Maerad sat on the floor where she was. "I'll sit here then," she said.
"As you will." Arkan suddenly looked bored. "Well, Elednor of Edil-Amarandh, I did not bring you here to debate the virtues or otherwise of this and that."
"Why did you, then?" Maerad looked up, anger stirring again inside her. "I didn't choose to come here. And I want to go."
"Go where, Elednor of Edil-Amarandh? Back into the snow, to give it your other fingers? The snow is always hungry."
"I—I have things I must do," Maerad answered. An overwhelming desolation swept over her. I want to go home, she thought, but I have no home to go to. An image of Hem, turning toward her with his vivid, mischievous smile, leaped into her mind, and a piercing sense of how much she missed him filled her whole body. She didn't want to sit any longer on the floor of this throne room, being toyed with by the Winterking.
"What things? I suppose you have business with my old acquaintance Sharma. You would be the merest morsel to him, I fear." Arkan laughed, and Maerad felt a shiver run down her back. Sharma, the Nameless One. "There is much you do not understand. No, I brought you here because I wish to talk to you. We have much to talk about, you and I."
"Do we?" Maerad stood up; her legs were shaky, but she could stand. "I think not, Winterking. What could you have to say to me that could possibly interest me? Why don't you just kill me? It would probably solve a lot of problems for your old acquaintance Sharma." She spat the words out, and turned to go.
"My old acquaintance, my old enemy," said Arkan softly "Sharma threw me to the dogs of the Light; he betrayed me. He was once not without charm, for a human. He deceived many, who now remember only that he deceived me and choose not to remember that they too were fooled. He betrayed all Elidhu."
Maerad stopped, her spine tingling, but did not turn around.
"He stole something precious from us," said Arkan. "But he could only use its half; and the other half is in your keeping."
Maerad involuntarily spun around and stared at the Winterking in wonder.
"I want my Song back," said Arkan.
There was a long silence.
"How do I know it's your Song?" said Maerad coldly. "It might equally be Ardina's Song. Ardina, who is your enemy."
"Ardina is not my enemy. The Song is of us both."
"I don't believe anything you say." Maerad turned and walked from the throne room, not looking behind her, and she felt the room momentarily darken, as if she had finally succeeded in disturbing Arkan's calm. But he did not call her back.
She met Gima by the door. For once, the old woman didn't say anything; she seemed awed and shaken. She led Maerad back in silence to her chamber. Once there, Maerad sank gratefully onto the bed. She had managed to stay upright on the walk back, but it had taken all the will she possessed.
One to me, she said to her lyre. Twenty to him, but one to me.
Chapter XXIV
THE GAME
MAERAD dreamed of Cadvan.

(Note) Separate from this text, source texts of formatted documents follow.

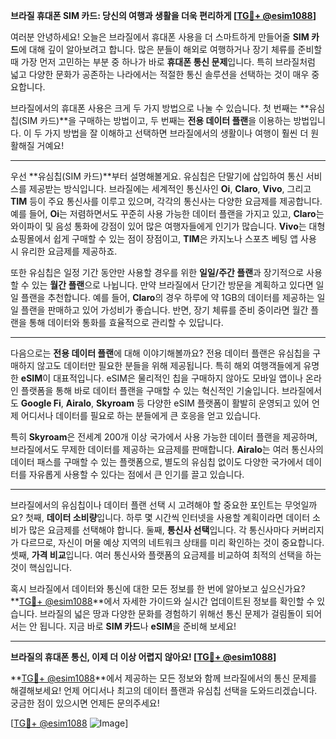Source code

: **브라질 휴대폰 SIM 카드: 당신의 여행과 생활을 더욱 편리하게 [[TG💪+ @esim1088](https://t.me/s/esim1088)]**

여러분 안녕하세요! 오늘은 브라질에서 휴대폰 사용을 더 스마트하게 만들어줄 **SIM 카드**에 대해 깊이 알아보려고 합니다. 많은 분들이 해외로 여행하거나 장기 체류를 준비할 때 가장 먼저 고민하는 부분 중 하나가 바로 **휴대폰 통신 문제**입니다. 특히 브라질처럼 넓고 다양한 문화가 공존하는 나라에서는 적절한 통신 솔루션을 선택하는 것이 매우 중요합니다.

브라질에서의 휴대폰 사용은 크게 두 가지 방법으로 나눌 수 있습니다. 첫 번째는 **유심칩(SIM 카드)**을 구매하는 방법이고, 두 번째는 **전용 데이터 플랜**을 이용하는 방법입니다. 이 두 가지 방법을 잘 이해하고 선택하면 브라질에서의 생활이나 여행이 훨씬 더 원활해질 거예요!

---

우선 **유심칩(SIM 카드)**부터 설명해볼게요. 유심칩은 단말기에 삽입하여 통신 서비스를 제공받는 방식입니다. 브라질에는 세계적인 통신사인 **Oi**, **Claro**, **Vivo**, 그리고 **TIM** 등이 주요 통신사를 이루고 있으며, 각각의 통신사는 다양한 요금제를 제공합니다. 예를 들어, **Oi**는 저렴하면서도 꾸준히 사용 가능한 데이터 플랜을 가지고 있고, **Claro**는 와이파이 및 음성 통화에 강점이 있어 많은 여행자들에게 인기가 많습니다. **Vivo**는 대형 쇼핑몰에서 쉽게 구매할 수 있는 점이 장점이고, **TIM**은 카지노나 스포츠 베팅 앱 사용 시 유리한 요금제를 제공하죠.

또한 유심칩은 일정 기간 동안만 사용할 경우를 위한 **일일/주간 플랜**과 장기적으로 사용할 수 있는 **월간 플랜**으로 나뉩니다. 만약 브라질에서 단기간 방문을 계획하고 있다면 일일 플랜을 추천합니다. 예를 들어, **Claro**의 경우 하루에 약 1GB의 데이터를 제공하는 일일 플랜을 판매하고 있어 가성비가 좋습니다. 반면, 장기 체류를 준비 중이라면 월간 플랜을 통해 데이터와 통화를 효율적으로 관리할 수 있답니다.

---

다음으로는 **전용 데이터 플랜**에 대해 이야기해볼까요? 전용 데이터 플랜은 유심칩을 구매하지 않고도 데이터만 필요한 분들을 위해 제공됩니다. 특히 해외 여행객들에게 유명한 **eSIM**이 대표적입니다. eSIM은 물리적인 칩을 구매하지 않아도 모바일 앱이나 온라인 플랫폼을 통해 바로 데이터 플랜을 구매할 수 있는 혁신적인 기술입니다. 브라질에서도 **Google Fi**, **Airalo**, **Skyroam** 등 다양한 eSIM 플랫폼이 활발히 운영되고 있어 언제 어디서나 데이터를 필요로 하는 분들에게 큰 호응을 얻고 있습니다.

특히 **Skyroam**은 전세계 200개 이상 국가에서 사용 가능한 데이터 플랜을 제공하며, 브라질에서도 무제한 데이터를 제공하는 요금제를 판매합니다. **Airalo**는 여러 통신사의 데이터 패스를 구매할 수 있는 플랫폼으로, 별도의 유심칩 없이도 다양한 국가에서 데이터를 자유롭게 사용할 수 있다는 점에서 큰 인기를 끌고 있습니다.

---

브라질에서의 유심칩이나 데이터 플랜 선택 시 고려해야 할 중요한 포인트는 무엇일까요? 첫째, **데이터 소비량**입니다. 하루 몇 시간씩 인터넷을 사용할 계획이라면 데이터 소비가 많은 요금제를 선택해야 합니다. 둘째, **통신사 선택**입니다. 각 통신사마다 커버리지가 다르므로, 자신이 머물 예상 지역의 네트워크 상태를 미리 확인하는 것이 중요합니다. 셋째, **가격 비교**입니다. 여러 통신사와 플랫폼의 요금제를 비교하여 최적의 선택을 하는 것이 핵심입니다.

혹시 브라질에서 데이터와 통신에 대한 모든 정보를 한 번에 알아보고 싶으신가요? **[TG💪+ @esim1088](https://t.me/s/esim1088)**에서 자세한 가이드와 실시간 업데이트된 정보를 확인할 수 있습니다. 브라질의 넓은 땅과 다양한 문화를 경험하기 위해선 통신 문제가 걸림돌이 되어서는 안 됩니다. 지금 바로 **SIM 카드**나 **eSIM**을 준비해 보세요!

---

**브라질의 휴대폰 통신, 이제 더 이상 어렵지 않아요! [[TG💪+ @esim1088](https://t.me/s/esim1088)]**

**[TG💪+ @esim1088](https://t.me/s/esim1088)**에서 제공하는 모든 정보와 함께 브라질에서의 통신 문제를 해결해보세요! 언제 어디서나 최고의 데이터 플랜과 유심칩 선택을 도와드리겠습니다. 궁금한 점이 있으시면 언제든 문의주세요! 

[[TG💪+ @esim1088](https://t.me/s/esim1088) ![Image](https://i.postimg.cc/Y0z9fWf4/image.png)]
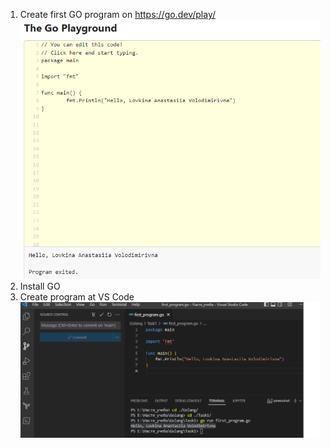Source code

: 1. Create first GO program on https://go.dev/play/
![image1.png](https://github.com/AnastasiiaLov/golang/blob/4d8e0694d4e01ac420ceb7904ef5451915ef8ae6/Golang/Task1/Images/Go%20Playground%20-%20The%20Go%20Programming%20Language%20.png)
2. Install GO
3. Create program at VS Code
![image2.png](https://github.com/AnastasiiaLov/golang/blob/4d8e0694d4e01ac420ceb7904ef5451915ef8ae6/Golang/Task1/Images/screen_code.png)
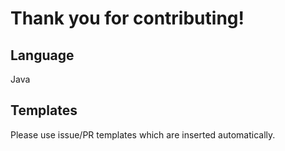 Thank you for contributing!
=========================================

## Language

Java

## Templates

Please use issue/PR templates which are inserted automatically.

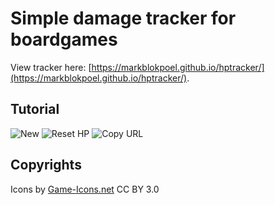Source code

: # Simple damage tracker for boardgames

View tracker here: [https://markblokpoel.github.io/hptracker/](https://markblokpoel.github.io/hptracker/).

## Tutorial
![New](https://markblokpoel.github.io/hptracker/scroll-unfurled.png)
![Reset HP](https://markblokpoel.github.io/hptracker/anticlockwise-rotation.png)
![Copy URL](https://markblokpoel.github.io/hptracker/wireframe-globe.png)



## Copyrights
Icons by [Game-Icons.net](https://game-icons.net/) CC BY 3.0

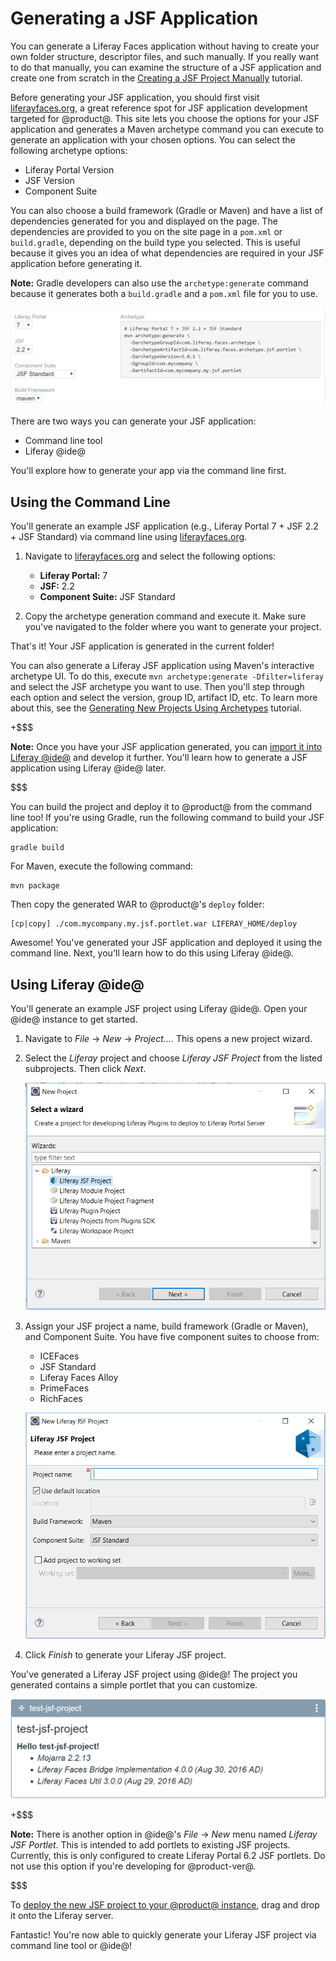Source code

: # Generating a JSF Application [](id=generating-a-jsf-application)

You can generate a Liferay Faces application without having to create your own
folder structure, descriptor files, and such manually. If you really want to do
that manually, you can examine the structure of a JSF application and create one
from scratch in the
[Creating a JSF Project Manually](/develop/tutorials/-/knowledge_base/7-0/creating-a-jsf-project-manually.markdown)
tutorial.

Before generating your JSF application, you should first visit
[liferayfaces.org](http://liferayfaces.org/), a great reference spot for JSF
application development targeted for @product@. This site lets you choose the
options for your JSF application and generates a Maven archetype command you
can execute to generate an application with your chosen options. You can select
the following archetype options:

- Liferay Portal Version
- JSF Version
- Component Suite

You can also choose a build framework (Gradle or Maven) and have a list of
dependencies generated for you and displayed on the page. The dependencies are
provided to you on the site page in a `pom.xml` or `build.gradle`, depending on
the build type you selected. This is useful because it gives you an idea of what
dependencies are required in your JSF application before generating it.

**Note:** Gradle developers can also use the `archetype:generate` command
because it generates both a `build.gradle` and a `pom.xml` file for you to use.

![Figure 1: You can select the Liferay Portal version, JSF version, and component suite for your archetype generation command.](../../../images/jsf-app-generation.png)

There are two ways you can generate your JSF application:

- Command line tool
- Liferay @ide@

You'll explore how to generate your app via the command line first.

## Using the Command Line

You'll generate an example JSF application (e.g., Liferay Portal 7 + JSF 2.2 +
JSF Standard) via command line using
[liferayfaces.org](http://liferayfaces.org/).

1.  Navigate to [liferayfaces.org](http://liferayfaces.org/) and select the
    following options:

    - **Liferay Portal:** 7
    - **JSF:** 2.2
    - **Component Suite:** JSF Standard

2.  Copy the archetype generation command and execute it. Make sure you've
    navigated to the folder where you want to generate your project.

That's it! Your JSF application is generated in the current folder!

You can also generate a Liferay JSF application using Maven's interactive
archetype UI. To do this, execute `mvn archetype:generate -Dfilter=liferay` and
select the JSF archetype you want to use. Then you'll step through each option
and select the version, group ID, artifact ID, etc. To learn more about this,
see the
[Generating New Projects Using Archetypes](/develop/tutorials/-/knowledge_base/7-0/generating-new-projects-using-archetypes)
tutorial.

+$$$

**Note:** Once you have your JSF application generated, you can
[import it into Liferay @ide@](/develop/tutorials/-/knowledge_base/7-0/using-maven-in-liferay-ide#importing-maven-projects)
and develop it further. You'll learn how to generate a JSF application using
Liferay @ide@ later.

$$$

You can build the project and deploy it to @product@ from the command line too!
If you're using Gradle, run the following command to build your JSF application:

    gradle build

For Maven, execute the following command:

    mvn package

Then copy the generated WAR to @product@'s `deploy` folder:

    [cp|copy] ./com.mycompany.my.jsf.portlet.war LIFERAY_HOME/deploy

Awesome! You've generated your JSF application and deployed it using the command
line. Next, you'll learn how to do this using Liferay @ide@.

## Using Liferay @ide@

You'll generate an example JSF project using Liferay @ide@. Open your @ide@
instance to get started.

1.  Navigate to *File* &rarr; *New* &rarr; *Project...*. This opens a new
    project wizard.

2.  Select the *Liferay* project and choose *Liferay JSF Project* from the
    listed subprojects. Then click *Next*.

    ![Figure 2: Choose the *Liferay JSF Project* option to begin creating a JSF project in @ide@.](../../../images/jsf-project-ide.png)

3.  Assign your JSF project a name, build framework (Gradle or Maven), and
    Component Suite. You have five component suites to choose from:

    - ICEFaces
    - JSF Standard
    - Liferay Faces Alloy
    - PrimeFaces
    - RichFaces

    ![Figure 3: Choose your preferred options for your JSF project.](../../../images/new-jsf-project-ide.png)

4.  Click *Finish* to generate your Liferay JSF project.

You've generated a Liferay JSF project using @ide@! The project you generated
contains a simple portlet that you can customize.

![Figure 3: The generated JSF portlet project displays basic build information.](../../../images/jsf-ide-generated-project.png)

+$$$

**Note:** There is another option in @ide@'s *File* &rarr; *New* menu named
*Liferay JSF Portlet*. This is intended to add portlets to existing JSF
projects. Currently, this is only configured to create Liferay Portal 6.2 JSF
portlets. Do not use this option if you're developing for @product-ver@.

$$$

To
[deploy the new JSF project to your @product@ instance](/develop/tutorials/-/knowledge_base/7-0/deploying-modules-with-liferay-ide),
drag and drop it onto the Liferay server.

Fantastic! You're now able to quickly generate your Liferay JSF project via
command line tool or @ide@!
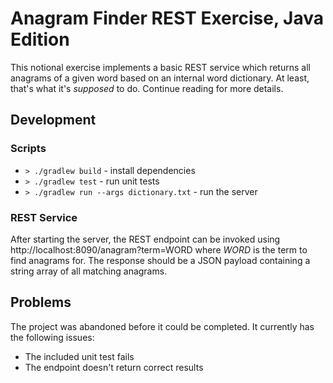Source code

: # Anagram Finder REST Exercise, Java Edition

This notional exercise implements a basic REST service which returns all anagrams of a given word based on an internal word dictionary.  At least, that's what it's _supposed_ to do.  Continue reading for more details.

## Development

### Scripts

- `> ./gradlew build` - install dependencies
- `> ./gradlew test` - run unit tests
- `> ./gradlew run --args dictionary.txt` - run the server

### REST Service

After starting the server, the REST endpoint can be invoked using http://localhost:8090/anagram?term=WORD where *WORD* is the term to find anagrams for.  The response should be a JSON payload containing a string array of all matching anagrams.

## Problems

The project was abandoned before it could be completed.  It currently has the following issues:

* The included unit test fails
* The endpoint doesn't return correct results

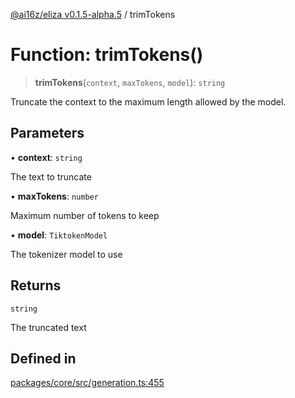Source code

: [@ai16z/eliza v0.1.5-alpha.5](../index.md) / trimTokens

# Function: trimTokens()

> **trimTokens**(`context`, `maxTokens`, `model`): `string`

Truncate the context to the maximum length allowed by the model.

## Parameters

• **context**: `string`

The text to truncate

• **maxTokens**: `number`

Maximum number of tokens to keep

• **model**: `TiktokenModel`

The tokenizer model to use

## Returns

`string`

The truncated text

## Defined in

[packages/core/src/generation.ts:455](https://github.com/meliksahgurtemel/eliza/blob/main/packages/core/src/generation.ts#L455)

He was not dressed in his usual worn traveling clothes, but as for a festival, with a long cloak edged with silver embroidery and the brooch of Lirigon shining on his breast, and in the dream Maerad had forgotten he was dead. He stood before a long table laden with food of the kind Maerad had not seen for months— Annaren food. There were fresh breads of rye and wheat and linseed, salads of lettuce and radish and mushrooms and herbs, delicately roasted and potted meats, bowls of strawberries and damsons and currants, and tarts filled with apple and pear— crystalline with honey and spices—and plates of sweetmeats, candied apples, and sugared chestnuts. Tall glass decanters filled with rich wines stood among the feast like glittering jewels. Maerad's mouth filled with water, and she stepped forward eagerly to the table, but Cadvan took her arm, holding her back.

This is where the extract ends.